▶ PROBLEM TO SOLVE:
Lines below starting with the line with "interested in working" and going on through the line with "VerdeCayman IslandsCentral African" must be output exactly; the rest of the records must be left out.

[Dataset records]
== Segment start ==

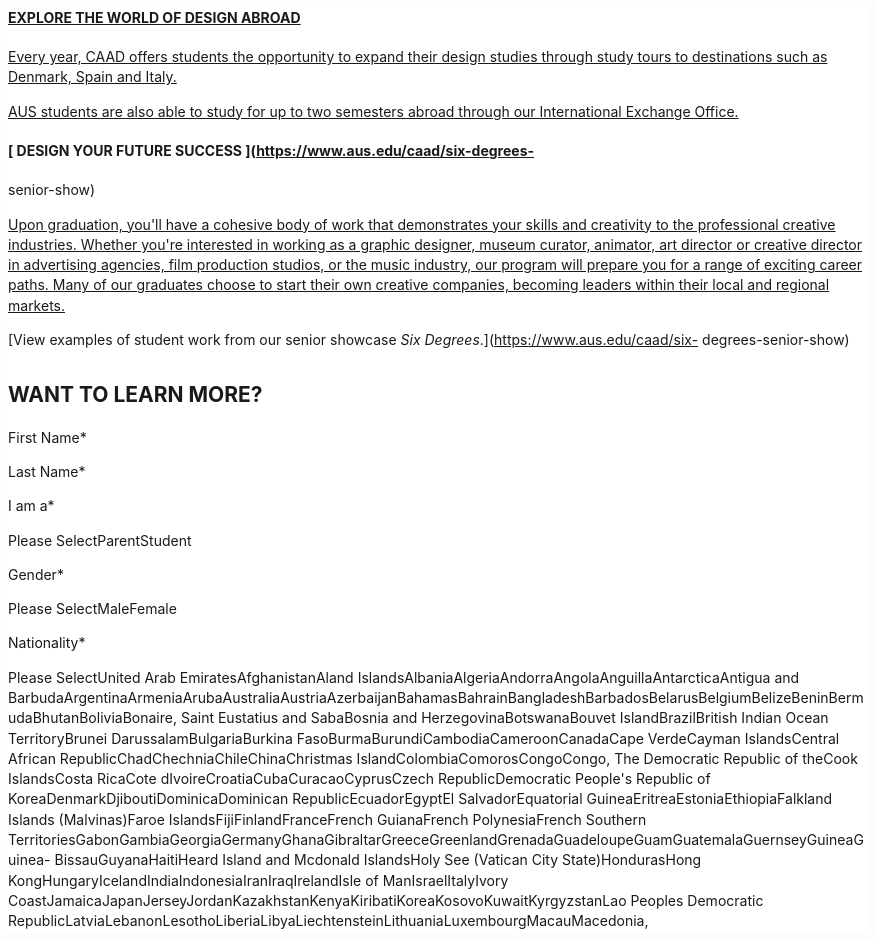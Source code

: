 [ ](http://aus.edu/ixo)

#### [ EXPLORE THE WORLD OF DESIGN ABROAD  ](http://aus.edu/ixo)

[ Every year, CAAD offers students the opportunity to expand their design
studies through study tours to destinations such as Denmark, Spain and Italy.
](http://aus.edu/ixo)

[AUS students are also able to study for up to two semesters abroad through
our ](http://aus.edu/ixo)[International Exchange Office.](http://aus.edu/ixo)

[ ](https://www.aus.edu/caad/six-degrees-senior-show)

#### [ DESIGN YOUR FUTURE SUCCESS  ](https://www.aus.edu/caad/six-degrees-
senior-show)

[ Upon graduation, you'll have a cohesive body of work that demonstrates your
skills and creativity to the professional creative industries.  Whether you're
interested in working as a graphic designer, museum curator, animator, art
director or creative director in advertising agencies, film production
studios, or the music industry, our program will prepare you for a range of
exciting career paths. Many of our graduates choose to start their own
creative companies, becoming leaders within their local and regional markets.
](https://www.aus.edu/caad/six-degrees-senior-show)

[](https://www.aus.edu/caad/six-degrees-senior-show)[View examples of student
work from our senior showcase  _Six Degrees_.](https://www.aus.edu/caad/six-
degrees-senior-show)

## WANT TO LEARN MORE?

First Name*

Last Name*

I am a*

Please SelectParentStudent

Gender*

Please SelectMaleFemale

Nationality*

Please SelectUnited Arab EmiratesAfghanistanAland
IslandsAlbaniaAlgeriaAndorraAngolaAnguillaAntarcticaAntigua and
BarbudaArgentinaArmeniaArubaAustraliaAustriaAzerbaijanBahamasBahrainBangladeshBarbadosBelarusBelgiumBelizeBeninBermudaBhutanBoliviaBonaire,
Saint Eustatius and SabaBosnia and HerzegovinaBotswanaBouvet
IslandBrazilBritish Indian Ocean TerritoryBrunei DarussalamBulgariaBurkina
FasoBurmaBurundiCambodiaCameroonCanadaCape VerdeCayman IslandsCentral African
RepublicChadChechniaChileChinaChristmas IslandColombiaComorosCongoCongo, The
Democratic Republic of theCook IslandsCosta RicaCote
dIvoireCroatiaCubaCuracaoCyprusCzech RepublicDemocratic People's Republic of
KoreaDenmarkDjiboutiDominicaDominican RepublicEcuadorEgyptEl
SalvadorEquatorial GuineaEritreaEstoniaEthiopiaFalkland Islands
(Malvinas)Faroe IslandsFijiFinlandFranceFrench GuianaFrench PolynesiaFrench
Southern
TerritoriesGabonGambiaGeorgiaGermanyGhanaGibraltarGreeceGreenlandGrenadaGuadeloupeGuamGuatemalaGuernseyGuineaGuinea-
BissauGuyanaHaitiHeard Island and Mcdonald IslandsHoly See (Vatican City
State)HondurasHong KongHungaryIcelandIndiaIndonesiaIranIraqIrelandIsle of
ManIsraelItalyIvory
CoastJamaicaJapanJerseyJordanKazakhstanKenyaKiribatiKoreaKosovoKuwaitKyrgyzstanLao
Peoples Democratic
RepublicLatviaLebanonLesothoLiberiaLibyaLiechtensteinLithuaniaLuxembourgMacauMacedonia,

== Segment end ==

▶ SOLUTION TO THIS EXERCISE:
interested in working as a graphic designer, museum curator, animator, art
director or creative director in advertising agencies, film production
studios, or the music industry, our program will prepare you for a range of
exciting career paths. Many of our graduates choose to start their own
creative companies, becoming leaders within their local and regional markets.
](https://www.aus.edu/caad/six-degrees-senior-show)

[](https://www.aus.edu/caad/six-degrees-senior-show)[View examples of student
work from our senior showcase  _Six Degrees_.](https://www.aus.edu/caad/six-
degrees-senior-show)

## WANT TO LEARN MORE?

First Name*

Last Name*

I am a*

Please SelectParentStudent

Gender*

Please SelectMaleFemale

Nationality*

Please SelectUnited Arab EmiratesAfghanistanAland
IslandsAlbaniaAlgeriaAndorraAngolaAnguillaAntarcticaAntigua and
BarbudaArgentinaArmeniaArubaAustraliaAustriaAzerbaijanBahamasBahrainBangladeshBarbadosBelarusBelgiumBelizeBeninBermudaBhutanBoliviaBonaire,
Saint Eustatius and SabaBosnia and HerzegovinaBotswanaBouvet
IslandBrazilBritish Indian Ocean TerritoryBrunei DarussalamBulgariaBurkina
FasoBurmaBurundiCambodiaCameroonCanadaCape VerdeCayman IslandsCentral African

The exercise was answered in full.